**INSTRUCTIONS TO FOLLOW**. Without changing a single character, write out every record below.

:: DATA FOR PROCESSING

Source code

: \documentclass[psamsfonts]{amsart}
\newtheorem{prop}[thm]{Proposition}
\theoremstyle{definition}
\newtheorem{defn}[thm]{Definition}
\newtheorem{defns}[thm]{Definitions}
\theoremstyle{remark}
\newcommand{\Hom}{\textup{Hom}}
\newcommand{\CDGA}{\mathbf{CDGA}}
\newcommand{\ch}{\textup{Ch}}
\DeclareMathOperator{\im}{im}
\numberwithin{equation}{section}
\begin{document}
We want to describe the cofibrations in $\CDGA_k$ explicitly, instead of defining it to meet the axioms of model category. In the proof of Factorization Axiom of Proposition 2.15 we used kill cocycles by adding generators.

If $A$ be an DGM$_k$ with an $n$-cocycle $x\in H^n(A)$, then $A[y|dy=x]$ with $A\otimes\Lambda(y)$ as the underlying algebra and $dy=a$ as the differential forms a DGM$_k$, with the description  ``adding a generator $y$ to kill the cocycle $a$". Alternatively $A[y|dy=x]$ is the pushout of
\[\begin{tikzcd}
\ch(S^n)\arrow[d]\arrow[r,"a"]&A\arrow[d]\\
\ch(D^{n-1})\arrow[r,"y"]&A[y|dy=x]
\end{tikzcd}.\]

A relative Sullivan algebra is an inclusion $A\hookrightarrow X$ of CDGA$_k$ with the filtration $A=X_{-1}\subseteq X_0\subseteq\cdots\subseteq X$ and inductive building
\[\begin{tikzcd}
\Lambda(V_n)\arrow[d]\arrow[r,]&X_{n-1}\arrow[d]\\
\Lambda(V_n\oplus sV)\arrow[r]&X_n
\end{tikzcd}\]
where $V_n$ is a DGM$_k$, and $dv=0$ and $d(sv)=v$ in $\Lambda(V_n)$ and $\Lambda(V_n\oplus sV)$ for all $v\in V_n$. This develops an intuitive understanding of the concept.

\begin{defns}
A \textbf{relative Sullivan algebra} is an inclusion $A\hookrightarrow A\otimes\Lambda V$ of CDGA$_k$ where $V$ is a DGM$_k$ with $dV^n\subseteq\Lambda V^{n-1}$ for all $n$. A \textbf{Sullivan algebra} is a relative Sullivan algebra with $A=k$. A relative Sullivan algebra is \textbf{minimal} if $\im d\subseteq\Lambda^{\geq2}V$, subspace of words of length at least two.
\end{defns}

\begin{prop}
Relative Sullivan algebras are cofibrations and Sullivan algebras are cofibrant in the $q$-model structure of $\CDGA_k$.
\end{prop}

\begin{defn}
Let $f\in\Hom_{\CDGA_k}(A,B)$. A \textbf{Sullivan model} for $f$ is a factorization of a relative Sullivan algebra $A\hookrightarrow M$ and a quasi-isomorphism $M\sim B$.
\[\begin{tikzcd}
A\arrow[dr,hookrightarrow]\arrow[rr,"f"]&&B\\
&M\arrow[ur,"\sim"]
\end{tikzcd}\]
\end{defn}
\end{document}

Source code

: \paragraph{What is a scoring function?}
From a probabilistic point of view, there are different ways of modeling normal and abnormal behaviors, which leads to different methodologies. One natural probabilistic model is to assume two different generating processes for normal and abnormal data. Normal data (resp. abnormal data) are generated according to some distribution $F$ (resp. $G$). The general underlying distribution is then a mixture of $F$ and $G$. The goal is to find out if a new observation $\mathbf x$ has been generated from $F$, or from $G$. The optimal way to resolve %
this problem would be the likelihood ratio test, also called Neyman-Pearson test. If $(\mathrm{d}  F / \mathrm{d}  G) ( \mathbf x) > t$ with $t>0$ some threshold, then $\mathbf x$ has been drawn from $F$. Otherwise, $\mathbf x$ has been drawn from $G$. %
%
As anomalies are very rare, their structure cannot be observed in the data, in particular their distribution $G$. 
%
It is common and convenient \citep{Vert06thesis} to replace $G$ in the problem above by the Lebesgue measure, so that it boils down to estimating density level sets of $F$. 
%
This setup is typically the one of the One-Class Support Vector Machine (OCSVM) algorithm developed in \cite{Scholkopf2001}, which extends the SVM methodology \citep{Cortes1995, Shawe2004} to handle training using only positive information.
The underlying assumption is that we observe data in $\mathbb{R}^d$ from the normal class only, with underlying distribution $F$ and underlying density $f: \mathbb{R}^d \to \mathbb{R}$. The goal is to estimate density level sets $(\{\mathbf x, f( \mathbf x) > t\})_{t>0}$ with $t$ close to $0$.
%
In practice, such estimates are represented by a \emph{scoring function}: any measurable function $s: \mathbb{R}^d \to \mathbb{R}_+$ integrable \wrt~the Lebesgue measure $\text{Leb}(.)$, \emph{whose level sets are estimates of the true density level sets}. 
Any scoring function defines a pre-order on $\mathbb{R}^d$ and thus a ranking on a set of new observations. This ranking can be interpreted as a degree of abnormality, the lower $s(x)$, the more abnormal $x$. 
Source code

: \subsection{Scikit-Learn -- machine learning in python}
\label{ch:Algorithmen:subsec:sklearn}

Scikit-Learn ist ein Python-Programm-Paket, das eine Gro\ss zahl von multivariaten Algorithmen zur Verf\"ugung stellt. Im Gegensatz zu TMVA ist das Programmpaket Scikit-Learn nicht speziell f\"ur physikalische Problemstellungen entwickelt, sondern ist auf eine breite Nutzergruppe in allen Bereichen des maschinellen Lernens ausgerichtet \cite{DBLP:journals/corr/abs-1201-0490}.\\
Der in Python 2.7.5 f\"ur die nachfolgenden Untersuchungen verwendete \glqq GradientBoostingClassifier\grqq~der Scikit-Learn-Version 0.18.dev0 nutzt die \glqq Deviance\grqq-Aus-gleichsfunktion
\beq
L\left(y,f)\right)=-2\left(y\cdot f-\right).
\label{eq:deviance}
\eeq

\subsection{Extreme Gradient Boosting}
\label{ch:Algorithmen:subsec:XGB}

::::

**SOLUTION FOR THIS EXERCISE**.
Source code

: \documentclass[psamsfonts]{amsart}
\newtheorem{prop}[thm]{Proposition}
\theoremstyle{definition}
\newtheorem{defn}[thm]{Definition}
\newtheorem{defns}[thm]{Definitions}
\theoremstyle{remark}
\newcommand{\Hom}{\textup{Hom}}
\newcommand{\CDGA}{\mathbf{CDGA}}
\newcommand{\ch}{\textup{Ch}}
\DeclareMathOperator{\im}{im}
\numberwithin{equation}{section}
\begin{document}
We want to describe the cofibrations in $\CDGA_k$ explicitly, instead of defining it to meet the axioms of model category. In the proof of Factorization Axiom of Proposition 2.15 we used kill cocycles by adding generators.

If $A$ be an DGM$_k$ with an $n$-cocycle $x\in H^n(A)$, then $A[y|dy=x]$ with $A\otimes\Lambda(y)$ as the underlying algebra and $dy=a$ as the differential forms a DGM$_k$, with the description  ``adding a generator $y$ to kill the cocycle $a$". Alternatively $A[y|dy=x]$ is the pushout of
\[\begin{tikzcd}
\ch(S^n)\arrow[d]\arrow[r,"a"]&A\arrow[d]\\
\ch(D^{n-1})\arrow[r,"y"]&A[y|dy=x]
\end{tikzcd}.\]

A relative Sullivan algebra is an inclusion $A\hookrightarrow X$ of CDGA$_k$ with the filtration $A=X_{-1}\subseteq X_0\subseteq\cdots\subseteq X$ and inductive building
\[\begin{tikzcd}
\Lambda(V_n)\arrow[d]\arrow[r,]&X_{n-1}\arrow[d]\\
\Lambda(V_n\oplus sV)\arrow[r]&X_n
\end{tikzcd}\]
where $V_n$ is a DGM$_k$, and $dv=0$ and $d(sv)=v$ in $\Lambda(V_n)$ and $\Lambda(V_n\oplus sV)$ for all $v\in V_n$. This develops an intuitive understanding of the concept.

\begin{defns}
A \textbf{relative Sullivan algebra} is an inclusion $A\hookrightarrow A\otimes\Lambda V$ of CDGA$_k$ where $V$ is a DGM$_k$ with $dV^n\subseteq\Lambda V^{n-1}$ for all $n$. A \textbf{Sullivan algebra} is a relative Sullivan algebra with $A=k$. A relative Sullivan algebra is \textbf{minimal} if $\im d\subseteq\Lambda^{\geq2}V$, subspace of words of length at least two.
\end{defns}

\begin{prop}
Relative Sullivan algebras are cofibrations and Sullivan algebras are cofibrant in the $q$-model structure of $\CDGA_k$.
\end{prop}

\begin{defn}
Let $f\in\Hom_{\CDGA_k}(A,B)$. A \textbf{Sullivan model} for $f$ is a factorization of a relative Sullivan algebra $A\hookrightarrow M$ and a quasi-isomorphism $M\sim B$.
\[\begin{tikzcd}
A\arrow[dr,hookrightarrow]\arrow[rr,"f"]&&B\\
&M\arrow[ur,"\sim"]
\end{tikzcd}\]
\end{defn}
\end{document}

Source code

: \paragraph{What is a scoring function?}
From a probabilistic point of view, there are different ways of modeling normal and abnormal behaviors, which leads to different methodologies. One natural probabilistic model is to assume two different generating processes for normal and abnormal data. Normal data (resp. abnormal data) are generated according to some distribution $F$ (resp. $G$). The general underlying distribution is then a mixture of $F$ and $G$. The goal is to find out if a new observation $\mathbf x$ has been generated from $F$, or from $G$. The optimal way to resolve %
this problem would be the likelihood ratio test, also called Neyman-Pearson test. If $(\mathrm{d}  F / \mathrm{d}  G) ( \mathbf x) > t$ with $t>0$ some threshold, then $\mathbf x$ has been drawn from $F$. Otherwise, $\mathbf x$ has been drawn from $G$. %
%
As anomalies are very rare, their structure cannot be observed in the data, in particular their distribution $G$. 
%
It is common and convenient \citep{Vert06thesis} to replace $G$ in the problem above by the Lebesgue measure, so that it boils down to estimating density level sets of $F$. 
%
This setup is typically the one of the One-Class Support Vector Machine (OCSVM) algorithm developed in \cite{Scholkopf2001}, which extends the SVM methodology \citep{Cortes1995, Shawe2004} to handle training using only positive information.
The underlying assumption is that we observe data in $\mathbb{R}^d$ from the normal class only, with underlying distribution $F$ and underlying density $f: \mathbb{R}^d \to \mathbb{R}$. The goal is to estimate density level sets $(\{\mathbf x, f( \mathbf x) > t\})_{t>0}$ with $t$ close to $0$.
%
In practice, such estimates are represented by a \emph{scoring function}: any measurable function $s: \mathbb{R}^d \to \mathbb{R}_+$ integrable \wrt~the Lebesgue measure $\text{Leb}(.)$, \emph{whose level sets are estimates of the true density level sets}. 
Any scoring function defines a pre-order on $\mathbb{R}^d$ and thus a ranking on a set of new observations. This ranking can be interpreted as a degree of abnormality, the lower $s(x)$, the more abnormal $x$. 
Source code

: \subsection{Scikit-Learn -- machine learning in python}
\label{ch:Algorithmen:subsec:sklearn}

Scikit-Learn ist ein Python-Programm-Paket, das eine Gro\ss zahl von multivariaten Algorithmen zur Verf\"ugung stellt. Im Gegensatz zu TMVA ist das Programmpaket Scikit-Learn nicht speziell f\"ur physikalische Problemstellungen entwickelt, sondern ist auf eine breite Nutzergruppe in allen Bereichen des maschinellen Lernens ausgerichtet \cite{DBLP:journals/corr/abs-1201-0490}.\\
Der in Python 2.7.5 f\"ur die nachfolgenden Untersuchungen verwendete \glqq GradientBoostingClassifier\grqq~der Scikit-Learn-Version 0.18.dev0 nutzt die \glqq Deviance\grqq-Aus-gleichsfunktion
\beq
L\left(y,f)\right)=-2\left(y\cdot f-\right).
\label{eq:deviance}
\eeq

\subsection{Extreme Gradient Boosting}
\label{ch:Algorithmen:subsec:XGB}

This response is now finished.